My grandfather is not long to be with us. I don't want to write about him on a forum where I post naked pictures of football players - he hates football - but that doesn't preclude navel gazing. I haven't lost anybody this close in 15 years and I think in a lot of ways 12-year-old have better mental equipment for this sort of thing than 27-year-olds. At my age, especially
sans baby and responsibilities, one is enmeshed so deeply in consumer culture that the notion of loosing something you can't pick up another of from a specific store or internet site just boggles the fucking mind. Mostly I'm fascinated by my different comportment around different people as my brain struggles to deal.
1.
General public = outright hostility. These days I hate the world for real, perceived and anticipated injuries. The real injuries come from living in an environment de-prioritizing these relationships; I don't forget the number of people shocked I went to Yorkshire instead of, say, Barcelona last March.

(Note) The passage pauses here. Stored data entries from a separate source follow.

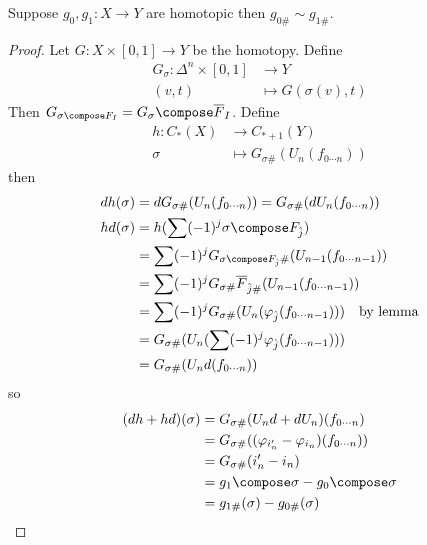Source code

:\documentclass[a4paper]{article}
\begin{document}
\begin{theorem}
  Suppose \(g_0, g_1: X \to Y\) are homotopic then \(g_{0\#} \sim g_{1\#}\).
\end{theorem}

\begin{proof}
  Let \(G: X \times [0, 1] \to Y\) be the homotopy. Define
  \begin{align*}
    G_\sigma: \Delta^n \times [0, 1] &\to Y \\
    (v, t) &\mapsto G(\sigma(v), t)
  \end{align*}
  Then \(G_{\sigma \compose F_I} = G_\sigma \compose \overline F_I\). Define
  \begin{align*}
    h: C_*(X) &\to C_{* + 1}(Y) \\
    \sigma &\mapsto G_{\sigma \#} (U_n (f_{0 \cdots n}))
  \end{align*}
  then
  \begin{align*}
    dh(\sigma) &= d G_{\sigma \#} (U_n (f_{0 \cdots n})) = G_{\sigma \#} (d U_n(f_{0 \cdots n})) \\
    hd(\sigma) &= h (\sum (-1)^j \sigma \compose F_{\hat j}) \\
               &= \sum (-1)^j G_{\sigma \compose F_{\hat j} \#} (U_{n - 1} (f_{0 \cdots n - 1})) \\
               &= \sum (-1)^j G_{\sigma \#} \overline F_{\hat j\#} (U_{n - 1}(f_{0 \cdots n - 1})) \\
               &= \sum (-1)^j G_{\sigma \#} (U_n(\varphi_{\hat j} (f_{0 \cdots n - 1}))) \quad \text{by lemma} \\
               &= G_{\sigma \#} (U_n (\sum (-1)^j \varphi_{\hat j} (f_{0 \cdots n - 1}))) \\
               &= G_{\sigma \#} (U_n d(f_{0 \cdots n}))
  \end{align*}
  so
  \begin{align*}
    (dh + hd)(\sigma) &= G_{\sigma \#} (U_nd + dU_n) (f_{0 \cdots n}) \\
                      &= G_{\sigma \#} ((\varphi_{i_n'} - \varphi_{i_n}) (f_{0 \cdots n})) \\
                      &= G_{\sigma \#} (i_n' - i_n) \\
                      &= g_1 \compose \sigma - g_0 \compose \sigma \\
                      &= g_{1\#}(\sigma) - g_{0\#}(\sigma)
  \end{align*}
\end{proof}
\end{document}
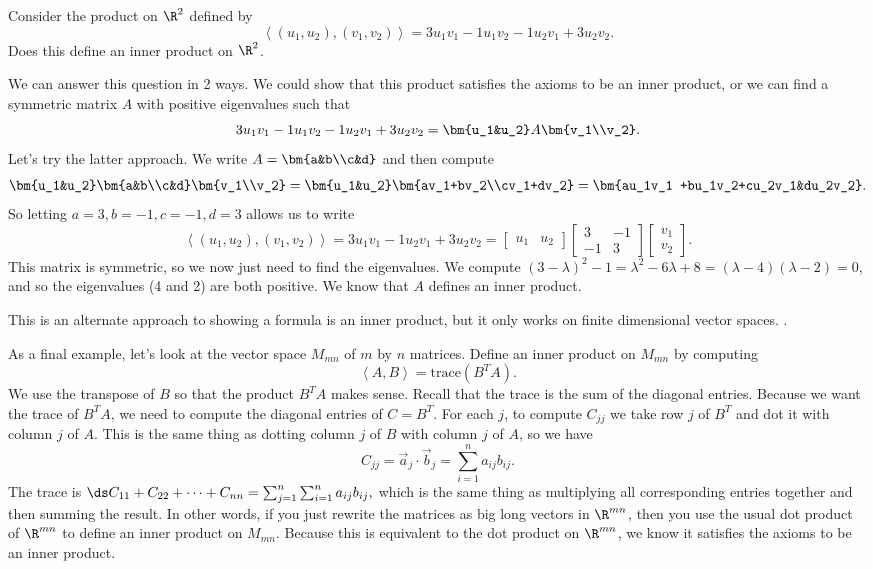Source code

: \begin{example}
Consider the product on $\R^2$ defined by 
$$\left<(u_1, u_2),(v_1,v_2)\right> =3u_1v_1-1u_1v_2-1u_2v_1+3u_2v_2.$$ Does this define an inner product on $\R^2$.

We can answer this question in 2 ways.  
We could show that this product satisfies the axioms to be an inner product, or we can find a symmetric matrix $A$ with positive eigenvalues such that 
$$3u_1v_1-1u_1v_2-1u_2v_1+3u_2v_2= \bm{u_1&u_2}A \bm{v_1\\v_2}.$$
Let's try the latter approach.  We write $A = \bm{a&b\\c&d}$ and then compute 
$$\bm{u_1&u_2}\bm{a&b\\c&d} \bm{v_1\\v_2} 
=\bm{u_1&u_2}\bm{av_1+bv_2\\cv_1+dv_2}
=\bm{au_1v_1 +bu_1v_2+cu_2v_1&du_2v_2}.$$
So letting $a=3, b = -1, c=-1, d=3$ allows us to write
$$\left<(u_1, u_2),(v_1,v_2)\right> =3u_1v_1-1u_2v_1+3u_2v_2=
\begin{bmatrix}u_1&u_2\end{bmatrix}
\begin{bmatrix}3&-1\\-1&3\end{bmatrix}
\begin{bmatrix}v_1\\v_2\end{bmatrix}.
$$ 
This matrix is symmetric, so we now just need to find the eigenvalues. 
We compute $(3-\lambda)^2-1 = \lambda^2-6\lambda+8 = (\lambda-4)(\lambda-2) = 0$, and so the eigenvalues (4 and 2) are both positive. We know that $A$ defines an inner product. 

This is an alternate approach to showing a formula is an inner product, but it only works on finite dimensional vector spaces. 
.
\end{example}


As a final example, let's look at the vector space $M_{mn}$ of $m$ by $n$ matrices.  
Define an inner product on $M_{mn}$ by computing $$\left<A,B\right>= \text{trace}(B^T A).$$ 
We use the transpose of $B$ so that the product $B^TA$ makes sense. 
Recall that the trace is the sum of the diagonal entries.  
Because we want the trace of $B^TA$, we need to compute the diagonal entries of $C=B^T$.  
For each $j$, to compute $C_{jj}$ we take row $j$ of $B^T$ and dot it with column $j$ of $A$.  
This is the same thing as dotting column $j$ of $B$ with column $j$ of $A$, so we have 
$$C_{jj} = \vec a_j \cdot \vec b_j = \sum_{i=1}^n a_{ij}b_{ij}.$$
The trace is $\ds C_{11}+C_{22}+\cdots+C_{nn} = \sum_{j=1}^n \sum_{i=1}^n a_{ij}b_{ij},$ which is the same thing as multiplying all corresponding entries together and then summing the result. 
In other words, if you just rewrite the matrices as big long vectors in $\R^{mn}$, then you use the usual dot product of $\R^{mn}$ to define an inner product on $M_{mn}$.  Because this is equivalent to the dot product on $\R^{mn}$, we know it satisfies the axioms to be an inner product.

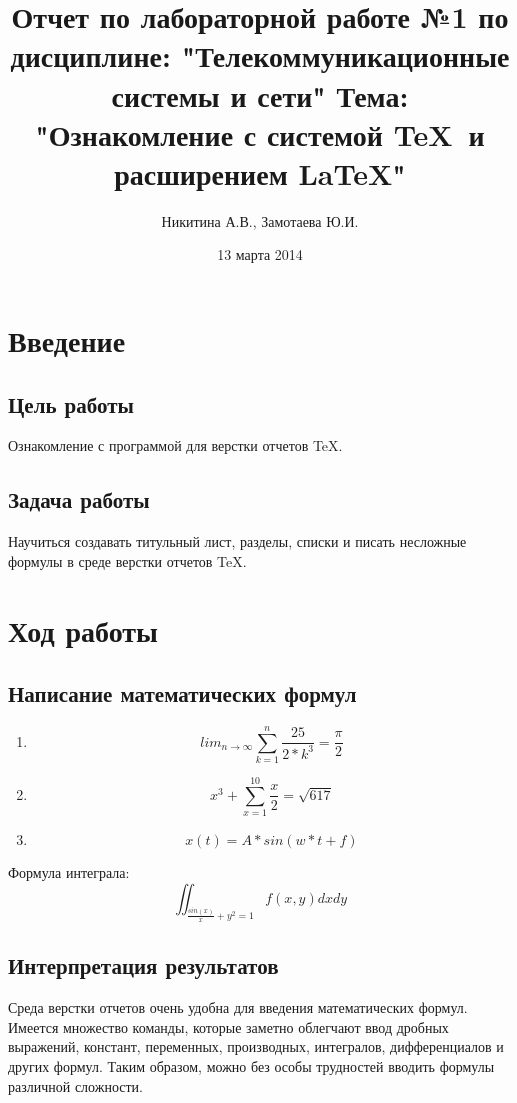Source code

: \documentclass[10pt,a4paper]{report}
\author{Никитина А.В., Замотаева Ю.И.}
\title{Отчет по лабораторной работе №1 по дисциплине: "Телекоммуникационные системы и сети"\newline
Тема: "Ознакомление с системой \TeX\ и расширением \LaTeX "}
\date{13 марта 2014}
\begin{document}
\maketitle
\pagebreak
\chapter{Введение}
\section{Цель работы}
Ознакомление с программой для верстки отчетов \TeX.
\section{Задача работы}
Научиться создавать титульный лист, разделы, списки и писать несложные формулы в среде верстки отчетов \TeX.
\chapter{Ход работы}
\section{Написание математических формул}
\begin{enumerate}
\item
\begin{displaymath}
lim_{n \to \infty}
\sum_{k=1}^n \frac{25}{2*k^3}
= \frac{\pi}{2}
\end{displaymath}
\item 
\begin{displaymath}
x^{3}+\sum_{x=1}^10 \frac{x}{2}
= \sqrt{617}
\end{displaymath}
\item 
\begin{displaymath}
x(t) = A * sin(w*t+f)
\end{displaymath}
\end{enumerate}
Формула интеграла:
\begin{displaymath}
\iint_{\frac{sin(x)}{x}+y^{2} = 1} f(x, y) dx dy 
\end{displaymath}
\section{Интерпретация результатов}
Среда верстки отчетов \Tex очень удобна для введения математических формул. Имеется множество команды, которые заметно облегчают ввод дробных выражений, констант, переменных, производных, интегралов, дифференциалов и других формул. Таким образом, можно без особы трудностей вводить формулы различной сложности.
\end{document}
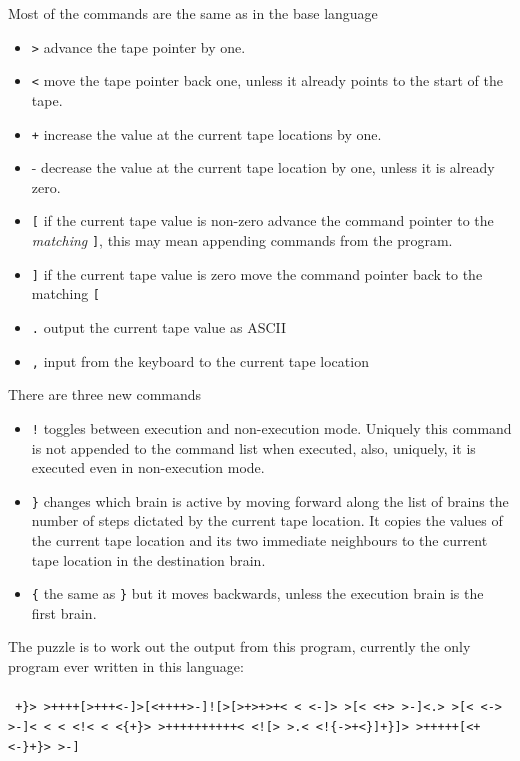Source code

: \documentclass[12pt]{article}
\begin{document}
Most of the commands are the same as in the base language
\begin{itemize}
\item \texttt{>} advance the tape pointer by one.
\item \texttt{<} move the tape pointer back one, unless it already points to
  the start of the tape.
\item \texttt{+} increase the value at the current tape locations by one.
\item - decrease the value at the current tape location by one, unless it is already zero.
\item \texttt{[} if the current tape value is non-zero advance the command pointer to the \textsl{matching} \texttt{]}, this may mean appending commands from the program.
\item \texttt{]} if the current tape value is zero move the command pointer
  back to the matching \texttt{[}
\item \texttt{.} output the current tape value as ASCII
\item \texttt{,} input from the keyboard to the current tape location
\end{itemize}

There are three new commands
\begin{itemize}
\item \texttt{!} toggles between execution and non-execution mode. Uniquely
  this command is not appended to the command list when executed,
  also, uniquely, it is executed even in non-execution mode.
\item \texttt{\}} changes which brain is active by moving forward along the list of brains the number of steps dictated by the current tape location. It copies the values of the current tape location and its two immediate neighbours to the current tape location in the destination brain. 
\item \texttt{\{} the same as \texttt{\}} but it moves backwards, unless the execution brain is the first brain.
\end{itemize}

The puzzle is to work out the output from this program, currently the only program ever written in this language:\\
\\
\texttt{
+\}> >++++[>+++<-]>[<++++>-]![>[>+>+>+< < <-]> >[< <+> >-]<.> >[< <-> >-]< < < <!< < <\{+\}> >++++++++++< <![> >.< <!\{->+<\}]+\}]> >+++++[<+<-\}+\}>  >-]
}
 
\end{document}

Grandparents? Visit? Wha? Do they smoke drugs? The perceived ones come in imagining people want me to get on with caring about their own shit, which I can't and frankly don't want to. Finally anticipated - no one has said this to me yet, but I dread them doing so because it will probably inspire me to put the beats on them - consolations like "Well, at least he's had a good run!"
I don't fucking care he's had a good run. I'm still losing him. Fuck off and die. Honestly.
2.
Figaro = needy hostility. I don't usually tell people what's happening - unless I become visibly upset and need to explain that - because I don't think most people have a right to care what's going on and that any sympathy they demonstrate would be insincere. Figaro, however, has a right to care, and when he acts like he does I believe him and feel some comfort.
And yet if he says anything like the wrong thing, I have to swallow a massive urge to say something nasty that I would never
dream of saying to anyone else without deep, proddy, pokey provocation. Why are we such bitches to our lovers?
3.
My mum = gross, circular schizophrenic sympathy. I want to make her feel better; more than anything in the situation I want to be able to comfort her. And yet she's my mum, so I want her to comfort me. But I know that's not her job anymore, at least in this situation. This is primarily her grief and I want to make her feel better; more than anything in the situation . . .
4.
My analyst = snotty gulpy kiddy tears. I guess that's why he makes the big bucks, because they don't come out anywhere else, even though they always want to. Sometimes I think the combination of Calabrian
appoggiarsi sulla famiglia and English Banker Stiff Upper Lip I was brought up with are what's costing me $60 a week with him.